EQ Kids Workbook: Taking Responsibility                                     6 - 8

 

"Who I am is God's gift to me; what I become is my gift

to God.”

 

Taking responsibility involves:     1. Following through on our assigned responsibilities;

     2. Acknowledging that we are in control of how we react to situations;

     3. Acknowledging our responsibility for our contributions to the problems in our lives;

     4. Using the gifts and talents we have been given to make the world a better place.

 

1. Break the class up into four "working groups" and assign each group one of the four different meanings of "taking responsibility," above.

2. Each working group should read the scenario, below, and then identify ways that the characters in the scenario are or are not taking responsibility, according to the group's assigned meaning of responsibility (1, 2, 3, or 4, above).

3. Finally, each group should describe ways that the characters could better live up to the EQ characteristic of "taking responsibility."

 

       Dale and Tom worked together on this year's science fair project. Both boys got good grades in science and sometimes talked about becoming scientists. The two decided that their project would be making a poster about how electricity works, since Dale's father is an electrician.

       They started the poster the night before the project was due. They decided that Dale would ask his father to tell them all about electricity, write down what Dale's father said, and put it on the poster. Tom agreed to get some brochures about saving money on electricity from his parents, figuring that the electric company always sent information like that when they sent out the electric bills.

       The night they were to work on the project, at Dale's house, Dale's father had to work late. He arrived home around 8:30 p.m. Dale got mad at his dad for getting home late, because it left little time for Dale and Tom to get the information for their project. Dale's dad replied that Dale had not even informed him that they needed his help on the project. Dale told his dad that he had forgotten to tell him about needing help. Dale's dad ended up writing and typing up the information Dale and Tom needed for their poster.

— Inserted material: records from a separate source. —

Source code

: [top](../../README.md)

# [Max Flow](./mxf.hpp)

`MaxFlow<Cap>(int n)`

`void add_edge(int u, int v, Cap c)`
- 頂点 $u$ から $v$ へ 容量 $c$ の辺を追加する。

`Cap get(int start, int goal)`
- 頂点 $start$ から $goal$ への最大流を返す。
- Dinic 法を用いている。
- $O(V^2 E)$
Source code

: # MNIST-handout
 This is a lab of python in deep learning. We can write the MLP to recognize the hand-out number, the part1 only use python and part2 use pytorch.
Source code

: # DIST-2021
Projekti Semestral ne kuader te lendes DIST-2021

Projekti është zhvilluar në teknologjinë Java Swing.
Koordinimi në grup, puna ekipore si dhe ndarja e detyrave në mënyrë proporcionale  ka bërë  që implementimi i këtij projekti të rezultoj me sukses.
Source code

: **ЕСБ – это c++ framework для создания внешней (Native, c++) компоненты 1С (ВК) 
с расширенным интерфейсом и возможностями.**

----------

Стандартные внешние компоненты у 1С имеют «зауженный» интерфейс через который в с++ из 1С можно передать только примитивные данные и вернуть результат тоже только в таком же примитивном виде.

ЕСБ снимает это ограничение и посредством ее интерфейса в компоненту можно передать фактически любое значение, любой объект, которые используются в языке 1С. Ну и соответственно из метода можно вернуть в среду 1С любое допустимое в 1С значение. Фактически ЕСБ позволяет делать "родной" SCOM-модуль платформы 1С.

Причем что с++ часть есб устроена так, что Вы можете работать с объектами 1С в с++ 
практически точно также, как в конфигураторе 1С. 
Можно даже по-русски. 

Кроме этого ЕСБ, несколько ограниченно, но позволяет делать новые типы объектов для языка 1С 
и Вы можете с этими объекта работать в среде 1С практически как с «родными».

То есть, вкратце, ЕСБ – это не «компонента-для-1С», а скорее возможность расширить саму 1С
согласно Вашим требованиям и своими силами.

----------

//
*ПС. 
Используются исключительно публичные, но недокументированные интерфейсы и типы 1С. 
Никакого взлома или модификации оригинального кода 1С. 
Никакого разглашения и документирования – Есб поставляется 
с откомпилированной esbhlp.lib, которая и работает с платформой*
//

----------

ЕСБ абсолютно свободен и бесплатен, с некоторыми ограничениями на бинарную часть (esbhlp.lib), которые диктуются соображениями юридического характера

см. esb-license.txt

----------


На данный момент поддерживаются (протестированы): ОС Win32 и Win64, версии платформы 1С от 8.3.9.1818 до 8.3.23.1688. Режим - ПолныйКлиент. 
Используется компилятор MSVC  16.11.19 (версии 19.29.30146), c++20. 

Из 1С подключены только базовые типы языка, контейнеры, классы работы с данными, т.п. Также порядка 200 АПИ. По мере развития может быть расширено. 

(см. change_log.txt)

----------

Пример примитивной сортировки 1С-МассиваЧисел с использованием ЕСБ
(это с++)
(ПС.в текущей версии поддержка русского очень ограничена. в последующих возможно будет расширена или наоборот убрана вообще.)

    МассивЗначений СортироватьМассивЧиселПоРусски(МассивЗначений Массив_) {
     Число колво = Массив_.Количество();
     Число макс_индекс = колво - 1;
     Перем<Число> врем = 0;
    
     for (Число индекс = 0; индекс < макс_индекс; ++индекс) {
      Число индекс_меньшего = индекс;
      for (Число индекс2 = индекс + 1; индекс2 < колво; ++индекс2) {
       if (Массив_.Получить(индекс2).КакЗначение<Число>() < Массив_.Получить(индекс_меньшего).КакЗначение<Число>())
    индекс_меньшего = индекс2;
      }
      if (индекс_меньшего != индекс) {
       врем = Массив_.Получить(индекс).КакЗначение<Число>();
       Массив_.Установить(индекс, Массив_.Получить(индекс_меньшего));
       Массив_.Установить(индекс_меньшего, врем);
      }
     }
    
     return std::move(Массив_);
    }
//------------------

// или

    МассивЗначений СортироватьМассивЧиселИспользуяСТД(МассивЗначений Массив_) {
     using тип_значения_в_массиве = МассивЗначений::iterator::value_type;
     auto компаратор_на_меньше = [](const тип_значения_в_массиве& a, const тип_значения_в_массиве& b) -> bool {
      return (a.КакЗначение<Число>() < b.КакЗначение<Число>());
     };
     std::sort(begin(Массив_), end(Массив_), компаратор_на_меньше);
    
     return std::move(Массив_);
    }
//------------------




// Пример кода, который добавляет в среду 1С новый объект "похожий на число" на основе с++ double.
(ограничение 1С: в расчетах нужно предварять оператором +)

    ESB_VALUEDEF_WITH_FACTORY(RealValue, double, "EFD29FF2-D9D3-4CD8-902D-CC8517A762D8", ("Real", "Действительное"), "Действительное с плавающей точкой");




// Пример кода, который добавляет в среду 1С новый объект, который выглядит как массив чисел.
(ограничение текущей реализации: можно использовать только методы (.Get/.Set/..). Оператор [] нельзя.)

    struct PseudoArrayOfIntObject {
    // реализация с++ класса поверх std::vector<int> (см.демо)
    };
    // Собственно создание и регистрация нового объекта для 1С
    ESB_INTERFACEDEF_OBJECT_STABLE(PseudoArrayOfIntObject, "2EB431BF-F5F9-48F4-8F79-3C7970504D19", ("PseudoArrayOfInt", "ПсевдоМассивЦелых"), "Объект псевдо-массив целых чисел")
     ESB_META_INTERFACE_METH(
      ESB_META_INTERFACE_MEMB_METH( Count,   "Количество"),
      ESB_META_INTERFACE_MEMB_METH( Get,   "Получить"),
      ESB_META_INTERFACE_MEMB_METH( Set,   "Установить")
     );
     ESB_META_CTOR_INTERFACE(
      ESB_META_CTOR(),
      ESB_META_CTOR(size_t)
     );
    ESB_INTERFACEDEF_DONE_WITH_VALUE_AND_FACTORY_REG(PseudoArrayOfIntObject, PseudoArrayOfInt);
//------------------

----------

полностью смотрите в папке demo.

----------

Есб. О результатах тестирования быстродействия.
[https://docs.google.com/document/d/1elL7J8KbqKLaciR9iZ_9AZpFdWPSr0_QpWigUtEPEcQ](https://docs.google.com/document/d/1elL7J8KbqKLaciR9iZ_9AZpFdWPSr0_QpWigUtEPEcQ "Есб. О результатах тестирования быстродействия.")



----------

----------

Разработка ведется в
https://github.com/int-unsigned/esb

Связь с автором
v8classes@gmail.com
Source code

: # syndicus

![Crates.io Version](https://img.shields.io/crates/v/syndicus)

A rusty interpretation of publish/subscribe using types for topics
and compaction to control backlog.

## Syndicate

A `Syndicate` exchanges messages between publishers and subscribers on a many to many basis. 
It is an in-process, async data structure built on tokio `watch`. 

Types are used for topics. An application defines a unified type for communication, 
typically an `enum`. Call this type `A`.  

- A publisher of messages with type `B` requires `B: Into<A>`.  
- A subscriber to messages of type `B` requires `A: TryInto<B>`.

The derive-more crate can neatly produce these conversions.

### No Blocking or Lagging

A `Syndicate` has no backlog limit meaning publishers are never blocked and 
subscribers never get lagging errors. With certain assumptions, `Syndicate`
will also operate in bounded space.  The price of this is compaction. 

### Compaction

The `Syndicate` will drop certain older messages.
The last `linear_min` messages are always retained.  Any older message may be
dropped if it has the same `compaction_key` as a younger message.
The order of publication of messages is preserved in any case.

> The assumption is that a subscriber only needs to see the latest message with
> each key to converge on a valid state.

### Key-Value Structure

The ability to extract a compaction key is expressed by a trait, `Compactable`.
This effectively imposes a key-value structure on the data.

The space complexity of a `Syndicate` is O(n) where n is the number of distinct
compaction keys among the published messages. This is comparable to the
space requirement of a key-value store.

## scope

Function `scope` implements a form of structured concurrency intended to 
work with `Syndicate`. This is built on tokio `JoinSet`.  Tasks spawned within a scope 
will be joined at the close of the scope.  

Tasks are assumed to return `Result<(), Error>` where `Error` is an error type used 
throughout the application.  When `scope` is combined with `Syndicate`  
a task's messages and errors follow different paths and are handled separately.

       Tom, meanwhile, never got the brochure from his parents' electric bill because his parents told him that the electric company does not usually send out such brochures with the bills. Tom told Dale about this right around the time that Dale's father arrived home. When Dale got mad at Tom over this, Tom argued that Dale had not followed through on what he was supposed to do, either. After the boys pasted onto their poster the information that Dale's father had written for them, they figured that the project was good enough and decided to hand it in that way.